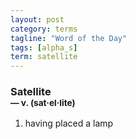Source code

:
 ```yaml
---
layout: post
category: terms
tagline: "Word of the Day"
tags: [alpha_s]
term: satellite
---
```


<h3>Satellite<br/> <small>&mdash; v. (sat<span>&middot;</span>el<span>&middot;</span>lite)</small></h3>
<p><ol>
<li>having placed a lamp</li>
</ol></p>
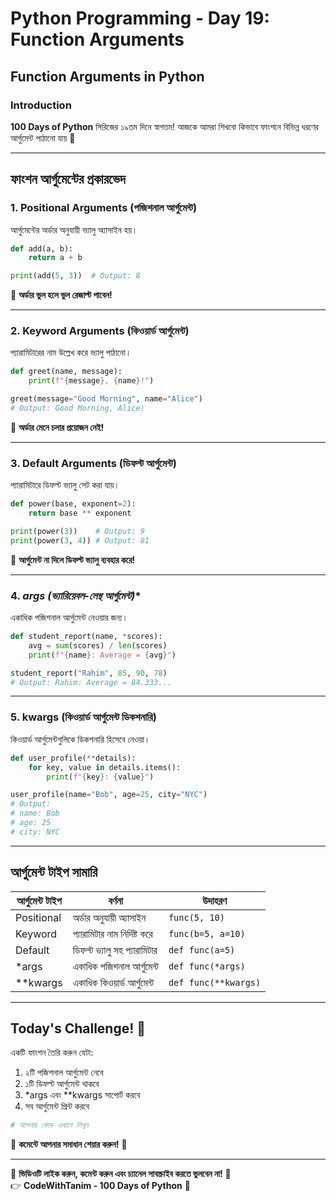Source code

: # Python Programming - Day 19: Function Arguments

## Function Arguments in Python

### **Introduction**
**100 Days of Python** সিরিজের ১৯তম দিনে স্বাগতম! আজকে আমরা শিখবো কিভাবে ফাংশনে বিভিন্ন ধরণের আর্গুমেন্ট পাঠানো যায় 🚀

---

## **ফাংশন আর্গুমেন্টের প্রকারভেদ**

### **1. Positional Arguments (পজিশনাল আর্গুমেন্ট)**
আর্গুমেন্টের অর্ডার অনুযায়ী ভ্যালু অ্যাসাইন হয়।

```python
def add(a, b):
    return a + b

print(add(5, 3))  # Output: 8
```

🔹 **অর্ডার ভুল হলে ভুল রেজাল্ট পাবেন!**

---

### **2. Keyword Arguments (কিওয়ার্ড আর্গুমেন্ট)**
প্যারামিটারের নাম উল্লেখ করে ভ্যালু পাঠানো।

```python
def greet(name, message):
    print(f"{message}, {name}!")

greet(message="Good Morning", name="Alice")
# Output: Good Morning, Alice!
```

🔹 **অর্ডার মেনে চলার প্রয়োজন নেই!**

---

### **3. Default Arguments (ডিফল্ট আর্গুমেন্ট)**
প্যারামিটারে ডিফল্ট ভ্যালু সেট করা যায়।

```python
def power(base, exponent=2):
    return base ** exponent

print(power(3))    # Output: 9
print(power(3, 4)) # Output: 81
```

🔹 **আর্গুমেন্ট না দিলে ডিফল্ট ভ্যালু ব্যবহার করে!**

---

### 4. *args (ভ্যারিয়েবল-লেন্থ আর্গুমেন্ট)**
একাধিক পজিশনাল আর্গুমেন্ট নেওয়ার জন্য।

```python
def student_report(name, *scores):
    avg = sum(scores) / len(scores)
    print(f"{name}: Average = {avg}")

student_report("Rahim", 85, 90, 78)
# Output: Rahim: Average = 84.333...
```

---

### 5. **kwargs (কিওয়ার্ড আর্গুমেন্ট ডিকশনারি)**
কিওয়ার্ড আর্গুমেন্টগুলিকে ডিকশনারি হিসেবে নেওয়া।

```python
def user_profile(**details):
    for key, value in details.items():
        print(f"{key}: {value}")

user_profile(name="Bob", age=25, city="NYC")
# Output:
# name: Bob
# age: 25
# city: NYC
```

---

## **আর্গুমেন্ট টাইপ সামারি**

| আর্গুমেন্ট টাইপ | বর্ণনা | উদাহরণ |
|----------------|--------|--------|
| Positional | অর্ডার অনুযায়ী অ্যাসাইন | `func(5, 10)` |
| Keyword | প্যারামিটার নাম নির্দিষ্ট করে | `func(b=5, a=10)` |
| Default | ডিফল্ট ভ্যালু সহ প্যারামিটার | `def func(a=5)` |
| *args | একাধিক পজিশনাল আর্গুমেন্ট | `def func(*args)` |
| **kwargs | একাধিক কিওয়ার্ড আর্গুমেন্ট | `def func(**kwargs)` |

---

## **Today's Challenge! 🎯**
একটি ফাংশন তৈরি করুন যেটা:
1. ২টি পজিশনাল আর্গুমেন্ট নেবে
2. ১টি ডিফল্ট আর্গুমেন্ট থাকবে
3. *args এবং **kwargs সাপোর্ট করবে
4. সব আর্গুমেন্ট প্রিন্ট করবে

```python
# আপনার কোড এখানে লিখুন
```

📢 **কমেন্টে আপনার সমাধান শেয়ার করুন!** 💬

---

🔔 **ভিডিওটি লাইক করুন, কমেন্ট করুন এবং চ্যানেল সাবস্ক্রাইব করতে ভুলবেন না!** 🚀  
👉 **CodeWithTanim - 100 Days of Python** 🐍
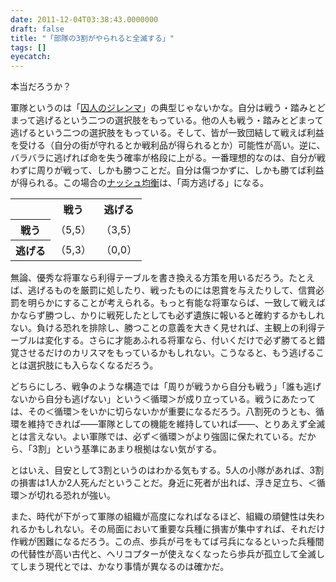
 ```yaml
---
date: 2011-12-04T03:38:43.0000000
draft: false
title: "「部隊の3割がやられると全滅する」"
tags: []
eyecatch: 
---
```

<p>本当だろうか？</p><p>軍隊というのは「<a class="keyword" href="http://d.hatena.ne.jp/keyword/%BC%FC%BF%CD%A4%CE%A5%B8%A5%EC%A5%F3%A5%DE">囚人のジレンマ</a>」の典型じゃないかな。自分は戦う・踏みとどまって逃げるという二つの選択肢をもっている。他の人も戦う・踏みとどまって逃げるという二つの選択肢をもっている。そして、皆が一致団結して戦えば利益を受ける（自分の街が守れるとか戦利品が得られるとか）可能性が高い。逆に、バラバラに逃げれば命を失う確率が格段に上がる。一番理想的なのは、自分が戦わずに周りが戦って、しかも勝つことだ。自分は傷つかずに、しかも勝てば利益が得られる。この場合の<a class="keyword" href="http://d.hatena.ne.jp/keyword/%A5%CA%A5%C3%A5%B7%A5%E5%B6%D1%B9%D5">ナッシュ均衡</a>は、「両方逃げる」になる。</p>

<table>
<tr>
<th> </th>
<th>戦う</th>
<th>逃げる</th>
</tr>
<tr>
<th>戦う</th>
<td>（5,5）</td>
<td>（3,5）</td>
</tr>
<tr>
<th>逃げる</th>
<td>（5,3）</td>
<td>（0,0）</td>
</tr>
</table><p>無論、優秀な将軍なら利得テーブルを書き換える方策を用いるだろう。たとえば、逃げるものを厳罰に処したり、戦ったものには恩賞を与えたりして、信賞必罰を明らかにすることが考えられる。もっと有能な将軍ならば、一致して戦えばかならず勝つし、かりに戦死したとしても必ず遺族に報いると確約するかもしれない。負ける恐れを排除し、勝つことの意義を大きく見せれば、主観上の利得テーブルは変化する。さらに才能あふれる将軍なら、付いくだけで必ず勝てると錯覚させるだけのカリスマをもっているかもしれない。こうなると、もう逃げることは選択肢にも入らなくなるだろう。</p><p>どちらにしろ、戦争のような構造では「周りが戦うから自分も戦う」「誰も逃げないから自分も逃げない」という＜循環＞が成り立っている。戦うにあたっては、その＜循環＞をいかに切らないかが重要になるだろう。八割死のうとも、循環を維持できれば――軍隊としての機能を維持していれば――、とりあえず全滅とは言えない。よい軍隊では、必ず＜循環＞がより強固に保たれている。だから、「3割」という基準にあまり根拠はない気がする。</p><p>とはいえ、目安として3割というのはわかる気もする。5人の小隊があれば、3割の損害は1人か2人死んだということだ。身近に死者が出れば、浮き足立ち、＜循環＞が切れる恐れが強い。</p><p>また、時代が下がって軍隊の組織が高度になればなるほど、組織の頑健性は失われるかもしれない。その局面において重要な兵種に損害が集中すれば、それだけ作戦が困難になるだろう。この点、歩兵が弓をもてば弓兵になるといった兵種間の代替性が高い古代と、ヘリコプターが使えなくなったら歩兵が孤立して全滅してしまう現代とでは、かなり事情が異なるのは確かだ。</p>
———
Problem description:
If a line in the data above holds the string "value", copy it.

Task output:
    for key, value in details.items():
        print(f"{key}: {value}")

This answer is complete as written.